[The input]:
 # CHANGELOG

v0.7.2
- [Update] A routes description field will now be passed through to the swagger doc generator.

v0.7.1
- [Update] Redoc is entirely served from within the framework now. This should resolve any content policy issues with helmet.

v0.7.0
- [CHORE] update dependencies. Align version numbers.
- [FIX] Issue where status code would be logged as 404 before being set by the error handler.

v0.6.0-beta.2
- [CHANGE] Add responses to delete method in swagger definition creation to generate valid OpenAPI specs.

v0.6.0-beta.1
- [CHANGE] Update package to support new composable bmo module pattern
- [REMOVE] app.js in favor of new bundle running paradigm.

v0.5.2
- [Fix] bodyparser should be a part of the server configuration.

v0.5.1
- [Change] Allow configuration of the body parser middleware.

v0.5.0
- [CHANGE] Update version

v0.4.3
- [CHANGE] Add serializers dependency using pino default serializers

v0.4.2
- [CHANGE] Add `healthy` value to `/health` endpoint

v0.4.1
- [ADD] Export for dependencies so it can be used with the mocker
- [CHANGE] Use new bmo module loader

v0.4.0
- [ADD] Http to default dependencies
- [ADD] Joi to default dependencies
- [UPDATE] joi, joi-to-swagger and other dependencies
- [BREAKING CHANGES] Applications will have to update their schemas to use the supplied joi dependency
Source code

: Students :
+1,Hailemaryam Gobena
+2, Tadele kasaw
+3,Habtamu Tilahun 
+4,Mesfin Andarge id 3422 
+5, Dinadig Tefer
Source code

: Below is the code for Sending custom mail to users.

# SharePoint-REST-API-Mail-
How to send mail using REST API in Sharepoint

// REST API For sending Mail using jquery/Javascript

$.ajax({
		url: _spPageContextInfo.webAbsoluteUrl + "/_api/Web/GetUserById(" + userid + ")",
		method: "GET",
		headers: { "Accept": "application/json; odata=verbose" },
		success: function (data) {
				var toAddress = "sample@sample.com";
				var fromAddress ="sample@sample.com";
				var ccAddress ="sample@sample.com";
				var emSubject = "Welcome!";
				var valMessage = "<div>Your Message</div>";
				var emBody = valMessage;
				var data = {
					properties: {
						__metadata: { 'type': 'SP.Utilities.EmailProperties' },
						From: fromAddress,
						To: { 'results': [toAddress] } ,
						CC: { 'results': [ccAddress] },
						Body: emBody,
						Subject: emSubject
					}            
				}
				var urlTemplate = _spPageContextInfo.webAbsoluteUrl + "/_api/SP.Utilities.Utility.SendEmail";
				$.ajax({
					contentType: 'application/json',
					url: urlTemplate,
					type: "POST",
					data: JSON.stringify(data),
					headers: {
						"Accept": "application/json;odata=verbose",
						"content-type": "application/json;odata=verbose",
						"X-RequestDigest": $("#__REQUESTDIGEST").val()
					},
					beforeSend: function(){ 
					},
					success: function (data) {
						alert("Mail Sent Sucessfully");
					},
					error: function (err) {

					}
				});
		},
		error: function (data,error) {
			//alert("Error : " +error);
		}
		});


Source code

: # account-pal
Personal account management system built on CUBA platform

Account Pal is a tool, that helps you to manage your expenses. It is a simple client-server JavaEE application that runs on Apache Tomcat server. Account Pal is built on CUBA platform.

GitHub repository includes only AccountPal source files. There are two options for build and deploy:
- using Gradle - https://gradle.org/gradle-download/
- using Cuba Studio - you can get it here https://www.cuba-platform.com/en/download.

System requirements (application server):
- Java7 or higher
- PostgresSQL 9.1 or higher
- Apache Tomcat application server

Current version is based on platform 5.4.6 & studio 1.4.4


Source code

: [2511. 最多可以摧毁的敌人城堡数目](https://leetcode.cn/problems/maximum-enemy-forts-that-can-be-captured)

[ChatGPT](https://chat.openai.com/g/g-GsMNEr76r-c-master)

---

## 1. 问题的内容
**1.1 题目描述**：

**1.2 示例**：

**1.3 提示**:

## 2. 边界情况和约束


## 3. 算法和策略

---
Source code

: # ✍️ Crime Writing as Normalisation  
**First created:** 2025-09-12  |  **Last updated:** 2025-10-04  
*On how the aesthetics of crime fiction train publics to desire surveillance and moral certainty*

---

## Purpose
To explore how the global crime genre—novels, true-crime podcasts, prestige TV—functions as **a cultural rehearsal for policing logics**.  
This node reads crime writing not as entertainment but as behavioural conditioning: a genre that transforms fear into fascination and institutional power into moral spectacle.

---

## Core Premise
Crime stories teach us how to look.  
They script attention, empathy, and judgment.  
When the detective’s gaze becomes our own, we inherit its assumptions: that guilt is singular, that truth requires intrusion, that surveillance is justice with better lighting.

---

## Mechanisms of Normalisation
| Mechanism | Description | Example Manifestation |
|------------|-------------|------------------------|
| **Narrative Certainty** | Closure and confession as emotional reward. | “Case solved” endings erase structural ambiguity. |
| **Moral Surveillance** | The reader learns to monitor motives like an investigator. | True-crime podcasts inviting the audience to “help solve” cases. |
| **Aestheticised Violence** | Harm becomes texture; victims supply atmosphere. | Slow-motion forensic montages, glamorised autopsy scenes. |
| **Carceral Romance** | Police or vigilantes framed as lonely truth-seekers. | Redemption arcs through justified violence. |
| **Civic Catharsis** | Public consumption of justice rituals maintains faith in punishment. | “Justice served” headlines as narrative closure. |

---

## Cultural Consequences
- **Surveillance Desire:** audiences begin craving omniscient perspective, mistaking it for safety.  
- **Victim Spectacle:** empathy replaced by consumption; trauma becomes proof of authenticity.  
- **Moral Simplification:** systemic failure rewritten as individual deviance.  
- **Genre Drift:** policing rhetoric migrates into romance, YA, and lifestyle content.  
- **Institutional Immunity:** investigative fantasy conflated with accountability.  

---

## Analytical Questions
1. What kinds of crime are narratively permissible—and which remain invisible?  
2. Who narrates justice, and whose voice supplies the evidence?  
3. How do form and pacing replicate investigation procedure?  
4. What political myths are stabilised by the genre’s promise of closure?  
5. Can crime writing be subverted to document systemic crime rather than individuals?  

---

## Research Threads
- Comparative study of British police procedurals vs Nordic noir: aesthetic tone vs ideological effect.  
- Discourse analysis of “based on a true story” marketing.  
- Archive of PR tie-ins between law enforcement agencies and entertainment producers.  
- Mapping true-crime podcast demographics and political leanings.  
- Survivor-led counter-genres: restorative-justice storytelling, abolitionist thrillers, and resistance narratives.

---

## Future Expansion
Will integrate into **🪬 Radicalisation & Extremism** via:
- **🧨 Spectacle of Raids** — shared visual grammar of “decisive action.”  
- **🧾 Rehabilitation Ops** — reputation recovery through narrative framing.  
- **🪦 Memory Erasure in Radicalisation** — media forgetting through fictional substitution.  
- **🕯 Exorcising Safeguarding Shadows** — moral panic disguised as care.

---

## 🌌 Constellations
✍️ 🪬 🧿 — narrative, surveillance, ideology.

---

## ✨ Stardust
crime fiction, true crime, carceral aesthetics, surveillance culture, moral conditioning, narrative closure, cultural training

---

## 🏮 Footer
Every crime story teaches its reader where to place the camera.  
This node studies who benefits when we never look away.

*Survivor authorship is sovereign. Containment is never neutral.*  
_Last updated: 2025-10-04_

[What the exercise asks]:
Across the preceding material, how many lines contain the word "module"? State the number alone.

[Result of the task]:
2